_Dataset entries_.
:::::

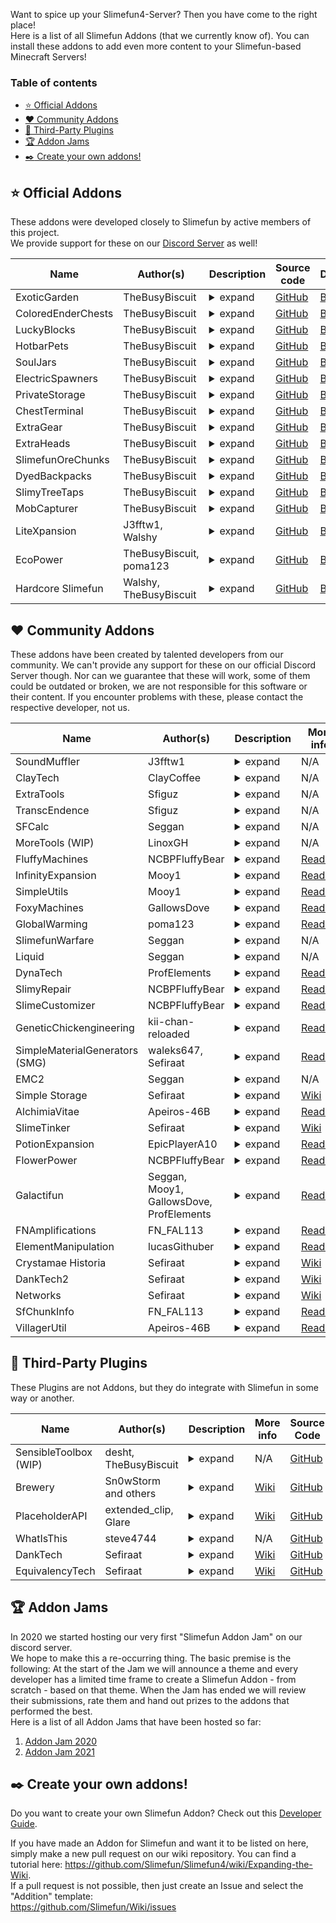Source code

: Want to spice up your Slimefun4-Server? Then you have come to the right place!<br>
Here is a list of all Slimefun Addons (that we currently know of). You can install these addons to add even more content to your Slimefun-based Minecraft Servers!

### Table of contents
- [:star: Official Addons](#star-official-addons)
- [:heart: Community Addons](#heart-community-addons)
- [:gift: Third-Party Plugins](#gift-third-party-plugins)
- [:trophy: Addon Jams](#trophy-addon-jams)
- [:black_nib: Create your own addons!](#black_nib-create-your-own-addons)

## :star: Official Addons
These addons were developed closely to Slimefun by active members of this project.<br>
We provide support for these on our [Discord Server](https://discord.gg/slimefun) as well!

Name | Author(s) | Description | Source code | Download
------------- | --------- | ----------------------------------------------- | --------- | --------- |
ExoticGarden | TheBusyBiscuit | <details><summary>expand</summary>This Addon adds a lot of Plants, Trees and a bunch of food to Slimefun! You can do everything from growing Plum Trees to crafting "BBQ Bacon wrapped Cheese filled Hot Dogs".</details> | [GitHub](https://github.com/TheBusyBiscuit/ExoticGarden) | [Builds](https://thebusybiscuit.github.io/builds/TheBusyBiscuit/ExoticGarden/master/)
ColoredEnderChests | TheBusyBiscuit | <details><summary>expand</summary>This Addon adds global color-coded Ender Chests that work across dimensions, with Cargo Nets and more!</details> | [GitHub](https://github.com/TheBusyBiscuit/ColoredEnderChests) | [Builds](https://thebusybiscuit.github.io/builds/TheBusyBiscuit/ColoredEnderChests/master/)
LuckyBlocks | TheBusyBiscuit | <details><summary>expand</summary>This Addon adds Lucky Blocks, they are craftable but will also spawn in newly generated chunks. You can never know what happens if you open them!</details> | [GitHub](https://github.com/TheBusyBiscuit/luckyblocks-sf) | [Builds](https://thebusybiscuit.github.io/builds/TheBusyBiscuit/luckyblocks-sf/master/)
HotbarPets | TheBusyBiscuit | <details><summary>expand</summary>This Addon - which is inspired by the mod InventoryPets - adds "Pet"-Items to Slimefun. You can carry your Pets in your Hotbar and they will help you in various ways. But you need to feed them of course!</details> | [GitHub](https://github.com/TheBusyBiscuit/HotbarPets) | [Builds](https://thebusybiscuit.github.io/builds/TheBusyBiscuit/HotbarPets/master/)
SoulJars | TheBusyBiscuit | <details><summary>expand</summary>This Addon adds "Soul Jars" to the game. You can collect souls by killing a certain amount of mobs of the same type. You can then use this Soul Jar to craft Spawners.</details>| [GitHub](https://github.com/TheBusyBiscuit/SoulJars) | [Builds](https://thebusybiscuit.github.io/builds/TheBusyBiscuit/SoulJars/master/)
ElectricSpawners | TheBusyBiscuit | <details><summary>expand</summary>This Addon adds Electric Spawners. You can turn any Repaired Spawners into Electric ones and they will run off Electricity! You can turn them on and off in their GUI.</details> | [GitHub](https://github.com/TheBusyBiscuit/ElectricSpawners) | [Builds](https://thebusybiscuit.github.io/builds/TheBusyBiscuit/ElectricSpawners/master/)
PrivateStorage | TheBusyBiscuit | <details><summary>expand</summary>This Addon adds a lot of new Chests to Slimefun, explosive-resistant chests, private chests and also wooden chests for the various Wood Types in Minecraft.</details> | [GitHub](https://github.com/TheBusyBiscuit/PrivateStorage) | [Builds](https://thebusybiscuit.github.io/builds/TheBusyBiscuit/PrivateStorage/master/)
ChestTerminal | TheBusyBiscuit | <details><summary>expand</summary>This Addon is inspired by the mod AppliedEnergistics. It adds a Terminal to your Cargo Networks. You can request and store Items via the terminal and also import/export Items into chests.</details> | [GitHub](https://github.com/TheBusyBiscuit/ChestTerminal) | [Builds](https://thebusybiscuit.github.io/builds/TheBusyBiscuit/ChestTerminal/master/)
ExtraGear | TheBusyBiscuit | <details><summary>expand</summary>This Addon adds new Weapons and Armor to Slimefun. Most of them are related to Alloys and Metals within Slimefun.</details> | [GitHub](https://github.com/TheBusyBiscuit/ExtraGear) | [Builds](https://thebusybiscuit.github.io/builds/TheBusyBiscuit/ExtraGear/master/)
ExtraHeads | TheBusyBiscuit | <details><summary>expand</summary>This Addon adds new Heads to a lot of Minecraft Mobs. Take a look at the config to configure their drop-rate (which is also increased with a Sword Of Beheading).</details> | [GitHub](https://github.com/TheBusyBiscuit/ExtraHeads) | [Builds](https://thebusybiscuit.github.io/builds/TheBusyBiscuit/ExtraHeads/master/)
SlimefunOreChunks | TheBusyBiscuit | <details><summary>expand</summary>This Addon adds all existing dusts to the GEO-Miner. You can get stuff like "Copper Ore Chunks" from the GEO-Miner and then turn those into Dusts using an Ore Crusher.</details> | [GitHub](https://github.com/TheBusyBiscuit/SlimefunOreChunks) | [Builds](https://thebusybiscuit.github.io/builds/TheBusyBiscuit/SlimefunOreChunks/master/)
DyedBackpacks | TheBusyBiscuit | <details><summary>expand</summary>This Addon adds 16 dyed variants for every Slimefun Backpack</details> | [GitHub](https://github.com/TheBusyBiscuit/DyedBackpacks) | [Builds](https://thebusybiscuit.github.io/builds/TheBusyBiscuit/DyedBackpacks/master/)
SlimyTreeTaps | TheBusyBiscuit | <details><summary>expand</summary>This Addon adds Tree Taps and rubber, an alternative way to obtain Plastic Sheets.</details> | [GitHub](https://github.com/TheBusyBiscuit/SlimyTreeTaps) | [Builds](https://thebusybiscuit.github.io/builds/TheBusyBiscuit/SlimyTreeTaps/master/)
MobCapturer | TheBusyBiscuit | <details><summary>expand</summary>This Addon adds a Mob Capturing Cannon which you can use to capture mobs as items. You can find more info on the project page, it is inspired by the Safari-Nets from the mod MineFactory Reloaded.</details> | [GitHub](https://github.com/Slimefun-Addon-Community/MobCapturer) | [Builds](https://thebusybiscuit.github.io/builds/TheBusyBiscuit/MobCapturer/master/)
LiteXpansion | J3fftw1, Walshy | <details><summary>expand</summary>A remake of SlimeXpansion but without many of the unused items. This addon won't be as packed as SlimeXpansion as the name says, it will rather be "Lite".</details> | [GitHub](https://github.com/Slimefun-Addon-Community/LiteXpansion) | [Builds](https://thebusybiscuit.github.io/builds/J3fftw1/LiteXpansion/master/)
EcoPower | TheBusyBiscuit, poma123 | <details><summary>expand</summary>This addon is focused on climate-friendly and renewable energy sources. It features, wind turbines, steam turbines and more! You can even harness energy from lightning bolts!</details> | [GitHub](https://github.com/TheBusyBiscuit/EcoPower) | [Builds](https://thebusybiscuit.github.io/builds/TheBusyBiscuit/EcoPower/master/)
Hardcore Slimefun | Walshy, TheBusyBiscuit | <details><summary>expand</summary>Hardcore Slimefun is an addon designed to make Slimefun as hard as possible for those who don't like a true challenge (or server owners who want to be nice to their players!). Features include research loss, research failures and android malfunctions with more to come!</details> | [GitHub](https://github.com/Slimefun-Addon-Community/HardcoreSlimefun) | [Builds](https://thebusybiscuit.github.io/builds/Slimefun-Addon-Community/HardcoreSlimefun/main/)

## :heart: Community Addons
These addons have been created by talented developers from our community.
We can't provide any support for these on our official Discord Server though.
Nor can we guarantee that these will work, some of them could be outdated or broken, we are not responsible for this software or their content.
If you encounter problems with these, please contact the respective developer, not us.

Name | Author(s) | Description | More info | Source Code | Download
------------- | --------- | ----------------------------------------------- | --------- | --------- | --------- |
SoundMuffler | J3fftw1 | <details><summary>expand</summary>This Addon adds a machine which has the ability to muffle sound.</details> | N/A | [GitHub](https://github.com/Slimefun-Addon-Community/SoundMuffler) | [Builds](https://thebusybiscuit.github.io/builds/J3fftw1/SoundMuffler/master/)
ClayTech | ClayCoffee | <details><summary>expand</summary>This Addon adds some weapons, armors, decoration, machines and diffrent kinds of food & drinks. It also improved Vanilla game experience with items like the High Speed Rail.</details> | N/A | [GitHub](https://github.com/ClayCoffee/ClayTech) | [Releases](https://github.com/ClayCoffee/ClayTech/releases)
ExtraTools | Sfiguz | <details><summary>expand</summary>ExtraTools is a Slimefun4 Addon created to supply useful tools which, although unnecessary, are certain to improve your Slimefun experience.</details> | N/A | [GitHub](https://github.com/Sfiguz7/ExtraTools) | [Builds](https://thebusybiscuit.github.io/builds/Sfiguz7/ExtraTools/master/)
TranscEndence | Sfiguz | <details><summary>expand</summary>This Addon adds tools to get permanent potion effects via a quantum physics-like experience. It was submitted as an entry to the 2020 Slimefun Addon Jam.</details> | N/A | [GitHub](https://github.com/Sfiguz7/TranscEndence) | [Builds](https://thebusybiscuit.github.io/builds/Sfiguz7/TranscEndence/master/)
SFCalc | Seggan | <details><summary>expand</summary>This addon is a continuation of the old SlimeCalculator by John000708. It provides a command to calculate the required amounts of base resources for any given Slimefun item.</details> | N/A | [GitHub](https://github.com/Seggan/SFCalc) | [Builds](https://thebusybiscuit.github.io/builds/Seggan/SFCalc/master/)
MoreTools (WIP) | LinoxGH | <details><summary>expand</summary>This addon adds more tools to Slimefun. These tools are meant to improve your gameplay experience, like Crescent Hammer(Wrench) and Cargo Copier.</details> | N/A | [GitHub](https://github.com/LinoxGH/MoreTools) | [Builds](https://thebusybiscuit.github.io/builds/LinoxGH/MoreTools/build/)
FluffyMachines | NCBPFluffyBear | <details><summary>expand</summary>This addon adds early and late game machines, generators, and items to make automation more fun. Among these are the Auto Crafting Table, Auto Ancient Altar, and Ender Chest Cargo Nodes.</details> | [Readme](https://github.com/NCBPFluffyBear/FluffyMachines/blob/master/README.md) | [GitHub](https://github.com/NCBPFluffyBear/FluffyMachines) | [Builds](https://thebusybiscuit.github.io/builds/NCBPFluffyBear/FluffyMachines/master/)
InfinityExpansion | Mooy1 | <details><summary>expand</summary>This addon adds many machines and endgame crafting recipes.</details> | [Readme](https://github.com/Mooy1/InfinityExpansion/blob/master/README.md) | [GitHub](https://github.com/Mooy1/InfinityExpansion) | [Builds](https://thebusybiscuit.github.io/builds/Mooy1/InfinityExpansion/master/)
SimpleUtils | Mooy1 | <details><summary>expand</summary>This addon adds a few simple & useful tools and blocks.</details> | [Readme](https://github.com/Mooy1/SimpleUtils/blob/master/README.md) | [GitHub](https://github.com/Mooy1/SimpleUtils) | [Builds](https://thebusybiscuit.github.io/builds/Mooy1/SimpleUtils/master/)
FoxyMachines | GallowsDove | <details><summary>expand</summary>This addon adds various tools, machines and weapons, including Improvement Forge, Healing Bow, and Potion Mixer.</details> | [Readme](https://github.com/GallowsDove/FoxyMachines/blob/master/README.md) | [GitHub](https://github.com/GallowsDove/FoxyMachines) | [Builds](https://thebusybiscuit.github.io/builds/GallowsDove/FoxyMachines/master/)
GlobalWarming | poma123 | <details><summary>expand</summary>This Slimefun addon aims to add climate change mechanics to the game.</details> | [Readme](https://github.com/poma123/GlobalWarming/blob/master/README.md) | [GitHub](https://github.com/poma123/GlobalWarming) | [Builds](https://thebusybiscuit.github.io/builds/poma123/GlobalWarming/master/)
SlimefunWarfare | Seggan | <details><summary>expand</summary>This addon adds guns, chemical grenades, and more war stuff to Slimefun.</details> | N/A | [GitHub](https://github.com/Seggan/SlimefunWarfare) | [Builds](https://thebusybiscuit.github.io/builds/Seggan/SlimefunWarfare/master/)
Liquid | Seggan | <details><summary>expand</summary>This addon adds liquid version of Slimefun metals and alloys. It also adds ways to more efficiently make alloys with the molten metals.</details> | N/A | [GitHub](https://github.com/Seggan/Liquid) | [Builds](https://thebusybiscuit.github.io/builds/Seggan/Liquid/master/)
DynaTech | ProfElements | <details><summary>expand</summary>An addon that adds random technology that happens to be dynamic in some concepts.</details> | [Readme](https://github.com/ProfElements/DynaTech/blob/master/README.md) | [GitHub](https://github.com/ProfElements/DynaTech) | [Builds](https://thebusybiscuit.github.io/builds/ProfElements/DynaTech/master)
SlimyRepair | NCBPFluffyBear | <details><summary>expand</summary>An addon that allows players to repair Slimefun tools and weapons using customizable vanilla or Slimefun materials.</details> | [Readme](https://github.com/NCBPFluffyBear/SlimyRepair/blob/master/README.md) | [GitHub](https://github.com/NCBPFluffyBear/SlimyRepair) | [Builds](https://thebusybiscuit.github.io/builds/NCBPFluffyBear/SlimyRepair/master)
SlimeCustomizer | NCBPFluffyBear | <details><summary>expand</summary>An addon that allows server owners to easily build their own Slimefun machines without any coding knowledge.</details> | [Readme](https://github.com/NCBPFluffyBear/SlimeCustomizer/blob/master/README.md) | [GitHub](https://github.com/NCBPFluffyBear/SlimeCustomizer) | [Builds](https://thebusybiscuit.github.io/builds/NCBPFluffyBear/SlimeCustomizer/master)
GeneticChickengineering | kii-chan-reloaded | <details><summary>expand</summary>Genetic Chickengineering (GCE) is a mid- to late-game, resource-generating plugin heavily inspired by the Forge mod Chicken. GCE allows players to selectively breed special chickens to passively produce various vanilla resources, plus some Slimefun resources (mostly metal ore dusts).</details> | [Readme](https://github.com/kii-chan-reloaded/GeneticChickengineering) | [GitHub](https://github.com/kii-chan-reloaded/GeneticChickengineering) | [Releases](https://github.com/kii-chan-reloaded/GeneticChickengineering/releases)
SimpleMaterialGenerators (SMG) | waleks647, Sefiraat | <details><summary>expand</summary>A simple addon with simple generators to reduce some grind.</details> | [Readme](https://github.com/Sefiraat/SMG/blob/master/README.md) | [GitHub](https://github.com/Sefiraat/SMG) | [Builds](https://thebusybiscuit.github.io/builds/Sefiraat/SMG/master)
EMC2 | Seggan | <details><summary>expand</summary>This addon allows for transmutation and mass storage of items by converting them into "Quark-Gluon Plamsa"</details> | N/A | [GitHub](https://github.com/Seggan/EMC2) | [Builds](https://thebusybiscuit.github.io/builds/Seggan/EMC2/master/)
Simple Storage | Sefiraat | <details><summary>expand</summary>This addon adds 3 simple chests (Iron [2 x 45 slot], Gold [4 x 45 slot] and Diamond [6 x 45 slot] but thats just to start! Convert your Diamond chests into Inventory Cells and hook them up to a Network Chest to really get rolling! The Network Chest can access all nearby cells giving a max possible 305,100 stacks of storage for all your items (if you're crazy enough!). Cells can be named and given custom icons for true organisation.</details> | [Wiki](https://github.com/Sefiraat/Simple-Storage/wiki) | [GitHub](https://github.com/Sefiraat/Simple-Storage) | [Builds](https://thebusybiscuit.github.io/builds/Sefiraat/Simple-Storage/master/)
AlchimiaVitae | Apeiros-46B | <details><summary>expand</summary>An addon that adds some alternate ways to create alloys and carbon, powerful magical modifications to tools, and potent potions.</details> | [Readme](https://github.com/Apeiros-46B/AlchimiaVitae/blob/master/README.md) | [GitHub](https://github.com/Apeiros-46B/AlchimiaVitae) | [Builds](https://thebusybiscuit.github.io/builds/Apeiros-46B/AlchimiaVitae/master)
SlimeTinker | Sefiraat | <details><summary>expand</summary>SlimeTinker is a Slimefun4 addon that tries its best to recreate the amazing [Tinker's Construct Mod](https://www.curseforge.com/minecraft/mc-mods/tinkers-construct) in Vanilla Minecraft. Melt metals, alloy them together, cast metals out into blocks, nuggets, tool parts and more. Build custom tools with properties dependant on the metals used. Tools do not break but instead they can be repaired with kits. Swap out parts as wanted and add special modifiers.</details> | [Wiki](https://github.com/Sefiraat/SlimeTinker/wiki) | [GitHub](https://github.com/Sefiraat/slimeTinker) | [Builds](https://thebusybiscuit.github.io/builds/Sefiraat/SlimeTinker/master/)
PotionExpansion | EpicPlayerA10 | <details><summary>expand</summary>An addon which adds new potions that give you legal xray!</details> | [Readme](https://github.com/EpicPlayerA10/PotionExpansion/blob/master/README.md) | [GitHub](https://github.com/EpicPlayerA10/PotionExpansion) | [Builds](https://thebusybiscuit.github.io/builds/EpicPlayerA10/PotionExpansion/master/)
FlowerPower | NCBPFluffyBear | <details><summary>expand</summary>FlowerPower is a magic addon centered around experience and flowers. The base of each recipe requires various flowers, and different items are crafted along the way to make mid to endgame items. A majority of these items function by consuming experience in exchange for a certain effect or buff.</details> | [Readme](https://github.com/NCBPFluffyBear/FlowerPower/blob/master/README.md) | [GitHub](https://github.com/NCBPFluffyBear/FlowerPower/) | [Builds](https://thebusybiscuit.github.io/builds/NCBPFluffyBear/FlowerPower/master/)
Galactifun | Seggan, Mooy1, GallowsDove, ProfElements | <details><summary>expand</summary>Galactifun is an addon inspired by ClayTech and the mod Galacticraft. It adds multiple planets, rockets, space stations, and more!</details> | [Readme](https://github.com/Slimefun-Addon-Community/Galactifun/blob/master/README.md) | [GitHub](https://github.com/Slimefun-Addon-Community/Galactifun/) | [Builds](https://thebusybiscuit.github.io/builds/Slimefun-Addon-Community/Galactifun/master/)
FNAmplifications | FN_FAL113 | <details><summary>expand</summary>A four in one addon that includes my FN Solar Generator, Material Generator, Machinery and Power Xpansion Addons which are based from the addons made by the slimefun addon community.</details> | [Readme](https://github.com/FN-FAL113/FN-FAL-s-Amplifications/blob/main/README.md) | [GitHub](https://github.com/FN-FAL113/FN-FAL-s-Amplifications) | [Builds](https://thebusybiscuit.github.io/builds/FN-FAL113/FN-FAL-s-Amplifications/main/)
ElementManipulation | lucasGithuber | <details><summary>expand</summary>A Slimefun addon that adds periodic table elements and more machines, giving the player the capacity to create items using these elements.</details> | [Readme](https://github.com/lucasGithuber/Element-Manipulation/blob/master/README.md) | [GitHub](https://github.com/lucasGithuber/Element-Manipulation) | [Builds](https://thebusybiscuit.github.io/builds/lucasGithuber/Element-Manipulation/master/)
Crystamae Historia | Sefiraat | <details><summary>expand</summary>Crystamae Historia is a large-scale magic addon that adds a brand new series of crafting mechanics allowing players to craft magical gadgets, spells and tools. Crysta has a deep progression system, massive amounts of lore and enough spells/gadgets to keep any player engaged for a long, long, time.</details> | [Wiki](https://github.com/Sefiraat/CrystamaeHistoria/wiki) | [GitHub](https://github.com/Sefiraat/CrystamaeHistoria) | [Builds](https://thebusybiscuit.github.io/builds/Sefiraat/CrystamaeHistoria/master/)
DankTech2 | Sefiraat | <details><summary>expand</summary>DankTech is a plugin that attempts to recreate the Dank Storage Mod and /Dank/Null/ items from Modded. Features include mass volume storage backpacks with auto-voiding, building, easy unloading and more!</details> | [Wiki](https://github.com/Sefiraat/DankTech2/wiki) | [GitHub](https://github.com/Sefiraat/DankTech2) | [Builds](https://thebusybiscuit.github.io/builds/Sefiraat/DankTech2/master/)
Networks | Sefiraat | <details><summary>expand</summary>Networks is an addon that aims to provide a AE2/Refined Storage style storage solution in a straight-forward but powerful manner. The addon works alongside core-slimefun cargo to allow you to insert mass storage along side your current automation with ease</details> | [Wiki](https://github.com/Sefiraat/Networks/wiki) | [GitHub](https://github.com/Sefiraat/Networks) | [Builds](https://thebusybiscuit.github.io/builds/Sefiraat/Networks/master/)
SfChunkInfo | FN_FAL113 | <details><summary>expand</summary>Scan the amount of slimefun blocks in a chunk using a single command.</details> | [Readme](https://github.com/FN-FAL113/SfChunkInfo/blob/main/README.md) | [GitHub](https://github.com/FN-FAL113/SfChunkInfo) | [Builds](https://thebusybiscuit.github.io/builds/FN-FAL113/SfChunkInfo/main/)
VillagerUtil | Apeiros-46B | <details><summary>expand</summary>VillagerUtil adds a few tools that allow for easy transportation of villagers, curing zombified villagers, cycling trades and more.</details> | [Readme](https://github.com/Apeiros-46B/VillagerUtil/blob/main/README.md) | [GitHub](https://github.com/Apeiros-46B/VillagerUtil) | [Builds](https://thebusybiscuit.github.io/builds/Apeiros-46B/VillagerUtil/main)

## :gift: Third-Party Plugins
These Plugins are not Addons, but they do integrate with Slimefun in some way or another.

Name | Author(s) | Description | More info | Source Code | Download
------------- | --------- | ----------------------------------------------- | --------- | --------- | --------- |
SensibleToolbox (WIP) | desht, TheBusyBiscuit | <details><summary>expand</summary>SensibleToolbox is a plugin very similar to Slimefun, it was originally developed by desht in 2014. TheBusyBiscuit took over it in late 2014 and continued to update it. We are currently updating it once more, it pairs and integrates into Slimefun pretty well!</details> | N/A | [GitHub](https://github.com/Slimefun/SensibleToolbox) | [Builds](https://thebusybiscuit.github.io/builds/Slimefun/SensibleToolbox/master/)
Brewery | Sn0wStorm and others | <details><summary>expand</summary>Brewery is a Bukkit / Spigot plugin for an alternate brewing process, including alcoholic Potions. It allows you to customize recipes, add your own beverages and more. Brewery supports the usage of items from Slimefun and any of its addons (including ExoticGarden) in their recipes.</details> | [Wiki](https://github.com/DieReicheErethons/Brewery/wiki) | [GitHub](https://github.com/DieReicheErethons/Brewery) | [Releases](https://github.com/DieReicheErethons/Brewery/releases)
PlaceholderAPI | extended_clip, Glare | <details><summary>expand</summary>Slimefun adds placeholders that can be used with PlaceholderAPI, you can find more Info on the Wiki link.</details> | [Wiki](https://github.com/Slimefun/Slimefun4/wiki/PlaceholderAPI) | [GitHub](https://github.com/PlaceholderAPI/PlaceholderAPI) | [SpigotMC](https://www.spigotmc.org/resources/placeholderapi.6245/)
WhatIsThis | steve4744 | <details><summary>expand</summary>WhatIsThis is a plugin inspired by the Minecraft mod WAILA, it adds a little info display to give you information about the block you are looking at. Later versions also support this feature for Slimefun blocks.</details> | N/A | [GitHub](https://github.com/steve4744/WhatIsThis) | [SpigotMC](https://www.spigotmc.org/resources/whatisthis-identify-the-block-you-are-looking-at-multi-language-support.65050/)
DankTech | Sefiraat | <details><summary>expand</summary>***This version of DankTech is now only being supported for critical bugs, for the newest version, download DankTech2 from the Community Addons section.***<br>DankTech is a plugin that attempts to recreate the Dank Storage Mod and /Dank/Null/ items from Modded. Features include mass volume storage backpacks with auto-voiding, building, easy unloading and more! DankTech adds all of it's recipes to the Slimefun Guide when applicable.</details> | [Wiki](https://github.com/Sefiraat/DankTech/wiki) | [GitHub](https://github.com/Sefiraat/DankTech) | [SpigotMC](https://www.spigotmc.org/resources/%E2%9A%A1-danktech-%E2%9A%A1-dank-storage-plugin.92031/)
EquivalencyTech | Sefiraat | <details><summary>expand</summary>EquivalencyTech (EquiTech) is an attempt to recreate elements of the ProjectE mod as a plugin. EquiTech adds EMC as a new form of currency to condense items down or synthesize new ones from learned recipes. All EMC values are configurable by server owners. EquiTech adds all of it's recipes to the Slimefun Guide when applicable.</details> | [Wiki](https://github.com/Sefiraat/EquivalencyTech/wiki) | [GitHub](https://github.com/Sefiraat/EquivalencyTech/) | [SpigotMC](https://www.spigotmc.org/resources/%E2%AD%90-equitech-%E2%AD%90-equivalent-exchange-plugin.92970/)

## :trophy: Addon Jams
In 2020 we started hosting our very first "Slimefun Addon Jam" on our discord server.<br>
We hope to make this a re-occurring thing. The basic premise is the following: At the start of the Jam we will announce a theme and every developer has a limited time frame to create a Slimefun Addon - from scratch - based on that theme. When the Jam has ended we will review their submissions, rate them and hand out prizes to the addons that performed the best.<br>
Here is a list of all Addon Jams that have been hosted so far:

1. [Addon Jam 2020](https://github.com/Slimefun/Slimefun4/wiki/Addon-Jam-2020)
2. [Addon Jam 2021](https://github.com/Slimefun/Slimefun4/wiki/Addon-Jam-2021)

## :black_nib: Create your own addons!
Do you want to create your own Slimefun Addon? Check out this [Developer Guide](https://github.com/Slimefun/Slimefun4/wiki/Developer-Guide).

If you have made an Addon for Slimefun and want it to be listed on here, simply make a new pull request on our wiki repository. You can find a tutorial here:
https://github.com/Slimefun/Slimefun4/wiki/Expanding-the-Wiki.  
If a pull request is not possible, then just create an Issue and select the "Addition" template:  
https://github.com/Slimefun/Wiki/issues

:::::

_WHAT YOU NEED TO DO_. Reproduce exactly the entries above, limited to the lines from the one with "Here is a list of all Slimefun" through the one with "Name | Author(s) | Description | Source", both included.

_RESULT_.
Here is a list of all Slimefun Addons (that we currently know of). You can install these addons to add even more content to your Slimefun-based Minecraft Servers!

### Table of contents
- [:star: Official Addons](#star-official-addons)
- [:heart: Community Addons](#heart-community-addons)
- [:gift: Third-Party Plugins](#gift-third-party-plugins)
- [:trophy: Addon Jams](#trophy-addon-jams)
- [:black_nib: Create your own addons!](#black_nib-create-your-own-addons)

## :star: Official Addons
These addons were developed closely to Slimefun by active members of this project.<br>
We provide support for these on our [Discord Server](https://discord.gg/slimefun) as well!

Name | Author(s) | Description | Source code | Download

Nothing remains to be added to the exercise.